Shaw details how he gave Kouwenhoven the BMW dealership in Monrovia; the sole control of Monrovia’s top hotel, the Hotel Africa; and how he established a string of front companies to give Kouwenhoven a cut in the purchase of a new aircraft for Doe. In some instances Shaw went as far as to change Liberian law to give Kouwenhoven plum deals, all of which earned him a healthy commission.
Kouwenhoven is understood to have accompanied both Shaw and President Taylor on a visit last week to Taipei.
The letter, which has become part of Liberian business folklore, was first published by a Liberian magazine in June 1991, and subsequently by several other Liberian newspapers. The letter was found on Shaw’s computer after he fled Liberia.

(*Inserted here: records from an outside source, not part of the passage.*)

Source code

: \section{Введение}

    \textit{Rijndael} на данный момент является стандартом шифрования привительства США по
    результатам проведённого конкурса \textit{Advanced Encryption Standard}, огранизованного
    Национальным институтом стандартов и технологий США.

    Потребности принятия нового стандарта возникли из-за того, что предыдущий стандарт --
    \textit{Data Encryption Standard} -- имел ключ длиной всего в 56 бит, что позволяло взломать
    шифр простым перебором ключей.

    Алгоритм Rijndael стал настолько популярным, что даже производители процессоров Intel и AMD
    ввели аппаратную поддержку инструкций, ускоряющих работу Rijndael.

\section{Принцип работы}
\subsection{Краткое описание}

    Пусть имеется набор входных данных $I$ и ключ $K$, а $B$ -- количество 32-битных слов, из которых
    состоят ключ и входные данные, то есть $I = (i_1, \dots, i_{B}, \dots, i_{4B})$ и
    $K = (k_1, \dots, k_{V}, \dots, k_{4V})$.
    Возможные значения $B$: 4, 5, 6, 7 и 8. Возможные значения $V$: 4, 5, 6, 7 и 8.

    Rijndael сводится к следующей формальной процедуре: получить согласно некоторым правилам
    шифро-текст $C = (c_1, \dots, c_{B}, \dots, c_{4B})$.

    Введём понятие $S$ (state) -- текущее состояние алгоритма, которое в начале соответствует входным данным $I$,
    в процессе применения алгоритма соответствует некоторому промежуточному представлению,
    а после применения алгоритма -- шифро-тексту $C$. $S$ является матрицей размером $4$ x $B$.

In the Hotel Africa deal, Shaw also gave Kouwenhoven exclusive gambling rights by changing the country’s gambling laws. He says: “I wrote a gambling law and you got the opportunity to review and edit it to your satisfaction. I had the new gambling law passed by decree ... I supervised the drafting of your concession agreement ... and helped you protect your exclusivities and rights thereunder for all these years, making so many enemies for myself.”
The article which quotes the letter was written by a Liberian journalist, Reggie Goodridge, who is ironically now Taylor’s press secretary. The article is entitled “Sovereignty on auction - the saga of Emanuel Shaw and Gus Kouwenhoven”, and is described as “an expos that renders the activities of the Italian Mafia pale by comparison”.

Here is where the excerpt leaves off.